HPN named him one of the "20 Healthcare Supply Chain Influencers to Watch" (July 2007) largely for upending the fundamentals of basic contracting and purchasing. In fact, his efforts were key contributors to the massive financial turnaround of his organization.

Zimba introduced a plethora of strategic sourcing initiatives and information technology-driven practices to gain control over supply chain operations, and to a certain extent, the buying process in vendor relations. He was one of the early adopters and passionate implementers of online reverse auctions at a time when healthcare providers, cynical and skeptical about online-motivated process improvements over profits, were turning sour on the Internet.

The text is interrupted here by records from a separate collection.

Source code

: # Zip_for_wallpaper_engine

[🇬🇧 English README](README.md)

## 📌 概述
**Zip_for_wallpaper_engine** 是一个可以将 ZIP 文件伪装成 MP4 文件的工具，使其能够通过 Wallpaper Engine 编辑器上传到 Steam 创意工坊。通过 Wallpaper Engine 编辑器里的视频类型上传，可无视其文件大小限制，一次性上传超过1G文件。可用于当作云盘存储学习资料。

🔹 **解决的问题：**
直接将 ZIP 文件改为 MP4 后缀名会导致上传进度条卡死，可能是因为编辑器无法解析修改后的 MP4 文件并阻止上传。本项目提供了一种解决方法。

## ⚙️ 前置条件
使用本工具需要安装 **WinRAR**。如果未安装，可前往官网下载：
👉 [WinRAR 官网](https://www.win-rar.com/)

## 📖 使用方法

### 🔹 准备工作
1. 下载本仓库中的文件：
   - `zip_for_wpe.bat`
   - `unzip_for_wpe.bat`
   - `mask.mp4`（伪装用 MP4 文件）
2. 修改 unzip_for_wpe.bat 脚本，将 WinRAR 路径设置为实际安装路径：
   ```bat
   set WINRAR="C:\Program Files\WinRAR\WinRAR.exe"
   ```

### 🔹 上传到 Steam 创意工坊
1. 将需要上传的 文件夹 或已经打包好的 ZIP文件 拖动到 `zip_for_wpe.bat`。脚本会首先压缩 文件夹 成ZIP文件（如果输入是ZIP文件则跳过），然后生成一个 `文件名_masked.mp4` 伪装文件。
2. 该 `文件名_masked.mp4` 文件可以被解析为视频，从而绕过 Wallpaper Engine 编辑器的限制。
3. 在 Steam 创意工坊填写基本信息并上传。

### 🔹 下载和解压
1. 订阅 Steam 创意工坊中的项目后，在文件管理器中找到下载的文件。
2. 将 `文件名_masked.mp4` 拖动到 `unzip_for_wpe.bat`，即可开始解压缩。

Pivotal maverick moment: In the supply chain, a few come to mind. Announcing in January 2001 to a senior leadership team of a Fortune 20 company that our health system was going to pursue a grocery-store model of supply distribution and replenishment and we would earn shelf-fees to do it, or in spite of significant industry resistance, convincing our chairman of orthopedics to utilize electronic sourcing to procure orthopedic supplies.

Claim to fame: Actually making the grocery-store model work as anticipated despite both internal and external pessimism. Proving that reverse auctions can work in healthcare and watching them bring almost $0.5 billion in savings.

Unlikely source of inspiration: My mother, Betty Zimba. When I was younger I would always try to convince her to let me do something by saying ‘everyone was doing it.’ In reply she often asked in a very forceful way, ‘if that’s so, what if all your friends were going to jump off a bridge, are you going to do that too?’ I guess I have since used that experience to question why everyone was doing it, doing it that way, and instead challenge the status quo.

Biggest influence: My high school wrestling coach, Leo Johnson. I learned several life lessons from him: Every individual has a higher responsibility to a team, you learn the most from your mistakes and that in order to learn you have to risk making a mistake, and that maintaining excellence is much harder than achieving excellence.

Two adjectives to describe yourself that also could be applied to a medical device: Resilient and durable

Your closest brush with career immolation: I have had too many that it makes my wife Patty, cringe. My personal analogy is that I am a lot like bad-tasting medicine. My supporters suffer through it, others just simply puke. As I was leaving Arthur Andersen to join WPAHS, a former partner said, ‘it’s not you, it’s the medicine.’ I carry on believing he really meant it.

A project that turned out differently than you thought it would: For the bad, a hotly contested relationship with an equipment insurance/asset maintenance program where the vendor went bankrupt. In some eyes I have never recovered from this. For the good, joining WPAHS gave me an opportunity to reinvent myself. This has been rejuvenating and simply far from what I expected.